De hecho, en todo el mundo se observa un aumento de las desigualdades socioeconómicas desde la década de 1980-1990. En algunos casos la desigualdad ha adquirido tal dimensión que resulta cada vez más difícil justificarla en nombre del interés general. Existe un enorme abismo entre las proclamas meritocráticas oficiales y la realidad a la que se enfrentan las clases desfavorecidas, especialmente en lo que concierne al acceso a la educación y a la riqueza. El discurso meritocrático y empresarial es a menudo una cómoda manera de justificar cualquier nivel de desigualdad por parte de los ganadores del sistema económico actual, sin siquiera tener que someterlo a examen, así como de estigmatizar a los perdedores por su falta de méritos, de talento y de diligencia. La culpabilización de los más pobres no existía, o al menos no con esta magnitud, en los regímenes desigualitarios del pasado, que ponían el acento en la complementariedad funcional entre los diferentes grupos sociales.
La desigualdad moderna se caracteriza por un conjunto de prácticas discriminatorias entre estatus sociales y orígenes étnico-religiosos que son ejercidos con una violencia mal descrita en el cuento de hadas meritocrático. Esta violencia nos acerca a las formas más brutales de desigualdad de las que decimos querer distinguirnos. Basta citar la discriminación a la que se enfrentan las personas que no tienen domicilio o provienen de ciertos barrios u orígenes. Pensemos también en los migrantes que se ahogan en el mar. Sin un nuevo horizonte universalista e igualitario que permita afrontar de manera creíble los retos que plantea la desigualdad, los movimientos migratorios y las transformaciones climáticas en curso, es de temer que el repliegue identitario y nacionalista ocupe un espacio cada vez mayor en la construcción de un relato que termine por sustituir al actualmente predominante (propietarista y meritocrático). Sucedió en Europa durante la primera mitad del siglo XX y vuelve a ponerse de manifiesto a comienzos del siglo XXI en diferentes partes del mundo.
La primera guerra mundial lanzó el movimiento de destrucción y, más tarde, de redefinición de la muy desigualitaria mundialización comercial y financiera de la Belle Époque (1880-1914), período que sólo puede considerarse “bello” en comparación con la violencia desencadenada que siguió. La Belle Époque sólo fue tal para los rentistas y, en concreto, para el hombre blanco propietario. Si no transformamos profundamente el sistema económico actual para convertirlo en uno menos desigual, más equitativo y sostenible, tanto entre países como en el interior de cada país, entonces el “populismo” xenófobo y sus posibles éxitos electorales podrían ser el principio del fin de la mundialización hipercapitalista y digital de los años 1990-2020.

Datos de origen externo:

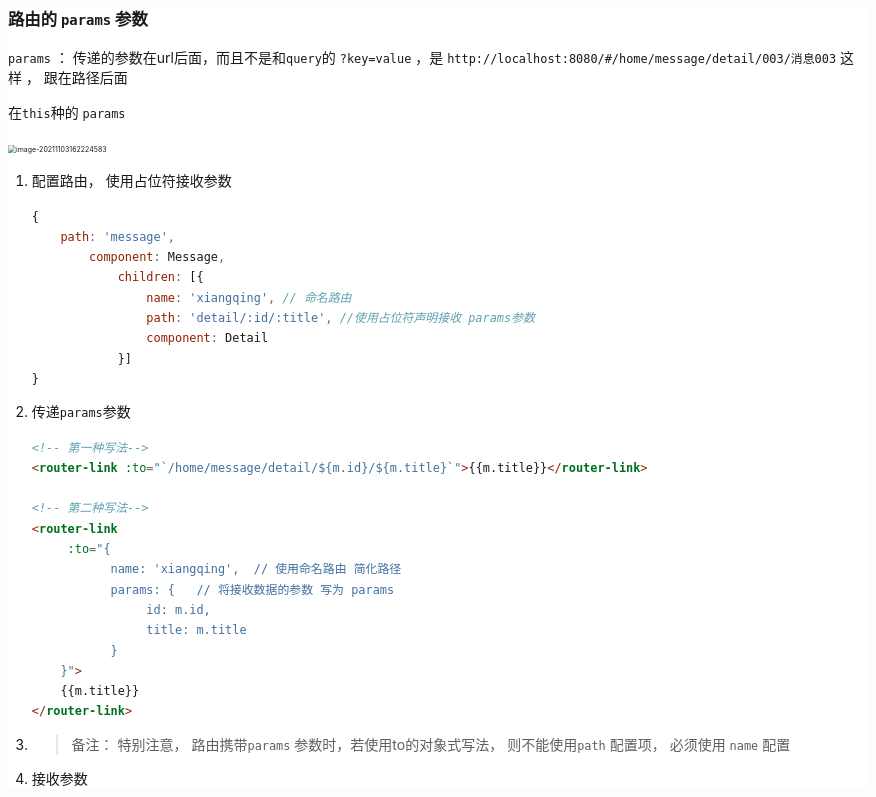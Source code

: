 







### 路由的 `params` 参数



`params`  ： 传递的参数在url后面，而且不是和`query`的 `?key=value` ，是 `http://localhost:8080/#/home/message/detail/003/消息003` 这样 ， 跟在路径后面



在`this`种的 `params`

<img src="https://gitee.com/yunhai0644/imghub/raw/master/20211103162704.png" alt="image-20211103162224583" style="zoom:50%;" />





1. 配置路由， 使用占位符接收参数

   ```js
   {
       path: 'message',
           component: Message,
               children: [{
                   name: 'xiangqing', // 命名路由 
                   path: 'detail/:id/:title', //使用占位符声明接收 params参数 
                   component: Detail
               }]
   }
   ```

2. 传递`params`参数 

   ```html
   <!-- 第一种写法-->
   <router-link :to="`/home/message/detail/${m.id}/${m.title}`">{{m.title}}</router-link>
   
   <!-- 第二种写法-->
   <router-link 
        :to="{
              name: 'xiangqing',  // 使用命名路由 简化路径
              params: {   // 将接收数据的参数 写为 params 
                   id: m.id,
                   title: m.title
              }
       }">
       {{m.title}}
   </router-link> 
   ```

3. > 备注： 特别注意， 路由携带`params` 参数时，若使用to的对象式写法， 则不能使用`path` 配置项， 必须使用 `name` 配置

4. 接收参数 
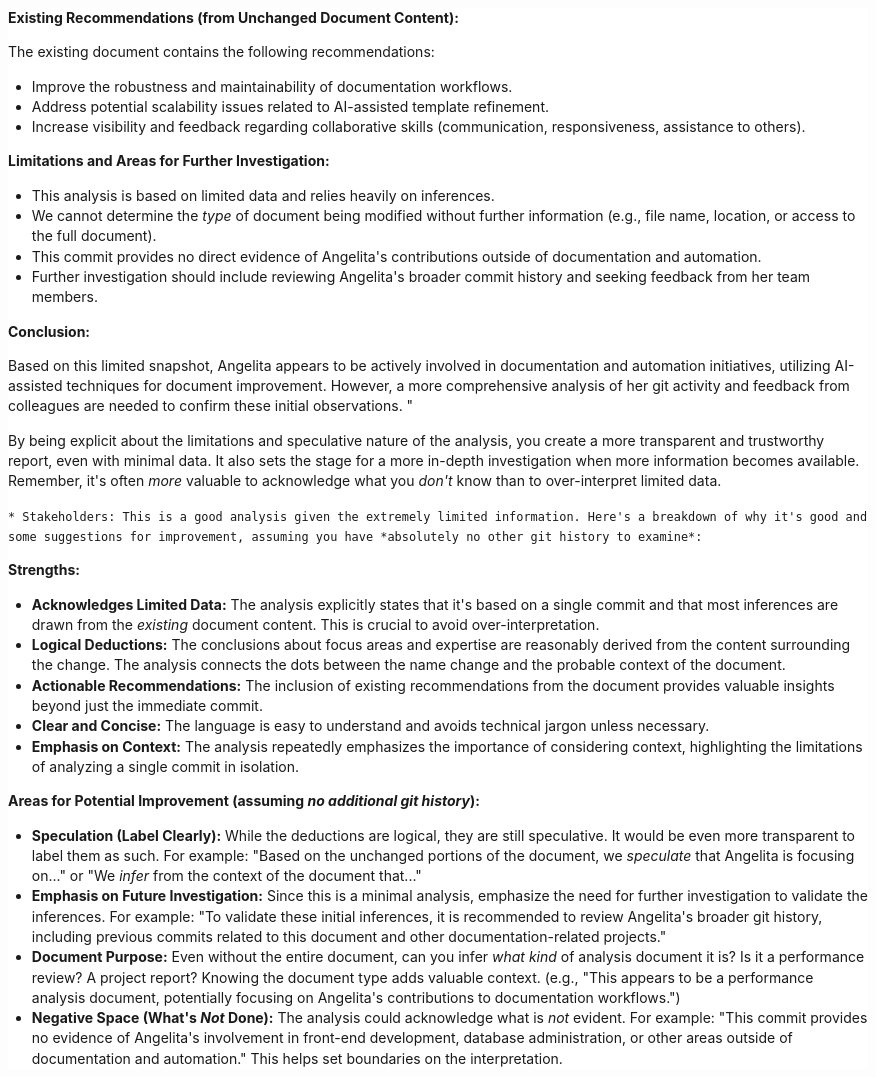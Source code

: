 **Existing Recommendations (from Unchanged Document Content):**

The existing document contains the following recommendations:

*   Improve the robustness and maintainability of documentation workflows.
*   Address potential scalability issues related to AI-assisted template refinement.
*   Increase visibility and feedback regarding collaborative skills (communication, responsiveness, assistance to others).

**Limitations and Areas for Further Investigation:**

*   This analysis is based on limited data and relies heavily on inferences.
*   We cannot determine the *type* of document being modified without further information (e.g., file name, location, or access to the full document).
*   This commit provides no direct evidence of Angelita's contributions outside of documentation and automation.
*   Further investigation should include reviewing Angelita's broader commit history and seeking feedback from her team members.

**Conclusion:**

Based on this limited snapshot, Angelita appears to be actively involved in documentation and automation initiatives, utilizing AI-assisted techniques for document improvement.  However, a more comprehensive analysis of her git activity and feedback from colleagues are needed to confirm these initial observations. "

By being explicit about the limitations and speculative nature of the analysis, you create a more transparent and trustworthy report, even with minimal data.  It also sets the stage for a more in-depth investigation when more information becomes available. Remember, it's often *more* valuable to acknowledge what you *don't* know than to over-interpret limited data.

    * Stakeholders: This is a good analysis given the extremely limited information. Here's a breakdown of why it's good and some suggestions for improvement, assuming you have *absolutely no other git history to examine*:

**Strengths:**

*   **Acknowledges Limited Data:** The analysis explicitly states that it's based on a single commit and that most inferences are drawn from the *existing* document content. This is crucial to avoid over-interpretation.
*   **Logical Deductions:** The conclusions about focus areas and expertise are reasonably derived from the content surrounding the change.  The analysis connects the dots between the name change and the probable context of the document.
*   **Actionable Recommendations:**  The inclusion of existing recommendations from the document provides valuable insights beyond just the immediate commit.
*   **Clear and Concise:** The language is easy to understand and avoids technical jargon unless necessary.
*   **Emphasis on Context:** The analysis repeatedly emphasizes the importance of considering context, highlighting the limitations of analyzing a single commit in isolation.

**Areas for Potential Improvement (assuming *no additional git history*):**

*   **Speculation (Label Clearly):** While the deductions are logical, they are still speculative. It would be even more transparent to label them as such. For example: "Based on the unchanged portions of the document, we *speculate* that Angelita is focusing on..." or "We *infer* from the context of the document that..."
*   **Emphasis on Future Investigation:**  Since this is a minimal analysis, emphasize the need for further investigation to validate the inferences. For example: "To validate these initial inferences, it is recommended to review Angelita's broader git history, including previous commits related to this document and other documentation-related projects."
*   **Document Purpose:**  Even without the entire document, can you infer *what kind* of analysis document it is? Is it a performance review?  A project report?  Knowing the document type adds valuable context. (e.g., "This appears to be a performance analysis document, potentially focusing on Angelita's contributions to documentation workflows.")
*   **Negative Space (What's *Not* Done):** The analysis could acknowledge what is *not* evident. For example: "This commit provides no evidence of Angelita's involvement in front-end development, database administration, or other areas outside of documentation and automation." This helps set boundaries on the interpretation.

Estos fragmentos pertenecen a la introducción de Capital e ideología, el nuevo libro de Thomas Piketty que sucede y en gran medida continúa, los pasos de El capital en el siglo XXI. En este nuevo volumen que acaba de editar Paidós, presenta un estudio completo acerca de la desigualdad en la historia como un problema más de índole ideológico -cultural que económico y financiero.